K, I just found this website while taking a break from studying called textsfromlastnight.com (TFLN - if you want to be cool with the lingo). At any rate, here were a few of my favorites. Oh, and just a warning, it is not a censored website, so although hilarious, may not be the most clean. And, if you don't get it, these are just random texts that people have gotten and found funny, so posted. Context is not known.
- so just incase you wake up on the couch wondering how you got there--you came home at 7am, put ice in a cup--then you proceeded to put the cup in the microwave and melt it because you "wanted water". you then, fell down the stairs while saying "you don't know me" then crawled to the couch.
- I'm still with the girl from last night. remember to call me conrad and that i work for PETA
- Reason #3 women are better than men: texting and peeing simultaneously. Write THAT in the snow.
- went out last night and woke up on the bathroom floor again, thinking about just moving my bed in there.
- Not only did a random toaster end up in my house last night, it's also full of skittles.
- I convinced her san diego was a state. all the proof I needed was saying, why do they call it san diego state university?

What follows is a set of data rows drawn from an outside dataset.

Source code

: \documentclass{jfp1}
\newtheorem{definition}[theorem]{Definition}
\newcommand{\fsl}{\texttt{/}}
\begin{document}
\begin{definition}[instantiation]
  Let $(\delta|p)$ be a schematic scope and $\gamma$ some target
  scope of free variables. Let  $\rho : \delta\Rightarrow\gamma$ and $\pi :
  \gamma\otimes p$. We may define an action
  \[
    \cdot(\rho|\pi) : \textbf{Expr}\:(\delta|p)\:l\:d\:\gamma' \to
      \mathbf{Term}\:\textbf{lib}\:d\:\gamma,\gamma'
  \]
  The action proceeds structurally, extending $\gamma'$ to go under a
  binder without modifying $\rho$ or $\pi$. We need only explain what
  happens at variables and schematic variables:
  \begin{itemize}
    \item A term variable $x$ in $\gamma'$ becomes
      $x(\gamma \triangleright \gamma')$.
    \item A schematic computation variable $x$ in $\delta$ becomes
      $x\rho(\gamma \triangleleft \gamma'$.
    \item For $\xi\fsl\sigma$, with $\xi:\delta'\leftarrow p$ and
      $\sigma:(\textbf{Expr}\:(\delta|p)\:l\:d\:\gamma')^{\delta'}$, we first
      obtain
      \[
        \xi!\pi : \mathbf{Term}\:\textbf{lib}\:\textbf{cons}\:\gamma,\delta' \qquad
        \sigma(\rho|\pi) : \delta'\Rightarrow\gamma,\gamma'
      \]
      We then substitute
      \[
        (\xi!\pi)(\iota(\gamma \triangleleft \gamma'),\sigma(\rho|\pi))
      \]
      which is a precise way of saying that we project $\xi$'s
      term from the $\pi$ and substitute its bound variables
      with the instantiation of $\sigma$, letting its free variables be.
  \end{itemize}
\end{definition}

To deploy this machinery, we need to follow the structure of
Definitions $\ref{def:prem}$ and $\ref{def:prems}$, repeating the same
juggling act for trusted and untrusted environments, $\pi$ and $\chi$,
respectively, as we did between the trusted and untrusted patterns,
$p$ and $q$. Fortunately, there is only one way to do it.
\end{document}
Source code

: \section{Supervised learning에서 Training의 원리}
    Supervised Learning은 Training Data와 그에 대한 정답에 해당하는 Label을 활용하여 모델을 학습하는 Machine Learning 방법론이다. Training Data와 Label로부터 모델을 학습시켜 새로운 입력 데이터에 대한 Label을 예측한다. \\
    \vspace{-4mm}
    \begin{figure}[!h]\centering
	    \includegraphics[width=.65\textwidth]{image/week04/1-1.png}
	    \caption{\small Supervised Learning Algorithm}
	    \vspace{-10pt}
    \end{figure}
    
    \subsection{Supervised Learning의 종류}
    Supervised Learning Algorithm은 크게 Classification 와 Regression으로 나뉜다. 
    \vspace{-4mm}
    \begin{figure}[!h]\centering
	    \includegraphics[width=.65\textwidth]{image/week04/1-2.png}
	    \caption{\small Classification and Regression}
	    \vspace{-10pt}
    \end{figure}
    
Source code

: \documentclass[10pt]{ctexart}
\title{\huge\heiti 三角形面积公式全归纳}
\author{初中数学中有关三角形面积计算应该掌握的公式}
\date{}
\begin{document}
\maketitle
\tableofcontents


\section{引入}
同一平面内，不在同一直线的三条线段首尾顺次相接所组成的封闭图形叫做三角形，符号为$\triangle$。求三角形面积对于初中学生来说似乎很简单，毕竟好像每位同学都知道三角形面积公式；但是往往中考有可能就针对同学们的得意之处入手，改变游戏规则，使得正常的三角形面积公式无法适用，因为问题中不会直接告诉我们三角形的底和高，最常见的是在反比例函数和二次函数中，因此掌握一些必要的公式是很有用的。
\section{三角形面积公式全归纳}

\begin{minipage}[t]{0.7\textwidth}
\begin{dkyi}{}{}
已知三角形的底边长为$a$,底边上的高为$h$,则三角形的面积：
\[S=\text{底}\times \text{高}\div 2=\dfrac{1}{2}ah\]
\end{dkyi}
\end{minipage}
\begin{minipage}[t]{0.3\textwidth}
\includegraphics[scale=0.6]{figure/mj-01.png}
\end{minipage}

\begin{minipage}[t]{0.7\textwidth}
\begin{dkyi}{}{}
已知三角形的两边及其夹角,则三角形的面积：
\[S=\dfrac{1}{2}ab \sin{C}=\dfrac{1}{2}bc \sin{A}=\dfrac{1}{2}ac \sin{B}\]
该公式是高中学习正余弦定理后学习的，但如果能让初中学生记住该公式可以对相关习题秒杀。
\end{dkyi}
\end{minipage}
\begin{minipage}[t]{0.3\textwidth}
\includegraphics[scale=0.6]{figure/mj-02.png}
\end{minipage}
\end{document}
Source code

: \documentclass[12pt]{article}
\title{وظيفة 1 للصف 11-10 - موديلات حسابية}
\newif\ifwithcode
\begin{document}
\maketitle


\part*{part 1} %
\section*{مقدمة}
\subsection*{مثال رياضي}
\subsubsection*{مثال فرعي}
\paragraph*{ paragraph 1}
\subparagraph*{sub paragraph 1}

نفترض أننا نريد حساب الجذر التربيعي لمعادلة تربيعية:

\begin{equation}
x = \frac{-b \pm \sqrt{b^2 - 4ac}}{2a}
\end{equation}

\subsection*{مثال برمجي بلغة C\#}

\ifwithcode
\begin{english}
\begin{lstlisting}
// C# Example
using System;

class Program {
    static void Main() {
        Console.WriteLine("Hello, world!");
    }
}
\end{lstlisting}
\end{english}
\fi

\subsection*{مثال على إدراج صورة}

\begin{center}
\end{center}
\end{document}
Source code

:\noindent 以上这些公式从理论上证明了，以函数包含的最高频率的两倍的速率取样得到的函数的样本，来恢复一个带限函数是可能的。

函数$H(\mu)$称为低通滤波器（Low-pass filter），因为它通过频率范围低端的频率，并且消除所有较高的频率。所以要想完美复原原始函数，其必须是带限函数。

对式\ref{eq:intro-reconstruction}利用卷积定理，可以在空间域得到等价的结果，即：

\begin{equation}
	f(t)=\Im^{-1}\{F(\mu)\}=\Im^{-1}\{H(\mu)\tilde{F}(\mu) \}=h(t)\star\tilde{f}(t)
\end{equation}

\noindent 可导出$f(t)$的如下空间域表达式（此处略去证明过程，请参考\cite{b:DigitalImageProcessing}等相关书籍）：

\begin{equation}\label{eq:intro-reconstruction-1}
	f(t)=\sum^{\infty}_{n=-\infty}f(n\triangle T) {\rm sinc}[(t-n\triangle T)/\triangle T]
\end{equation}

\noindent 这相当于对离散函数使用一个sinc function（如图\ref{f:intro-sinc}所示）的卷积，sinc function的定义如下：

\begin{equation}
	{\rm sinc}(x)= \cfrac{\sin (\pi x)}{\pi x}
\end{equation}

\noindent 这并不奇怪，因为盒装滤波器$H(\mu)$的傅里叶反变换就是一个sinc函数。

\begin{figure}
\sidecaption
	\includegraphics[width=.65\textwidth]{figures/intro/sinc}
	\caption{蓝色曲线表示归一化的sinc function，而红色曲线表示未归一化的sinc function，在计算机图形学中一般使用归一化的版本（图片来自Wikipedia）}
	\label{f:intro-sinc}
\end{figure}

- you tried to scramble eggs in my dryer last night. i want you here in 15 minutes to clean this shit up
- this is a mass text: i just made a grilled cheese with an iron and pasta with the coffeemaker in the hotel room. bow before your new god.
- I want to poop on a bird, just to show them what it's like.
- i hope kanye doesn't show up to patrick swayze's funeral. " i'll let you get back to your funeral in a minute...but michael jackson had the best death of the year. just sayinnn ".
La Salvation
3 years ago
I liked the ones about the skittles in the toaster, pooping on a bird, and good ol' Kanye. Thanks for the laugh. :)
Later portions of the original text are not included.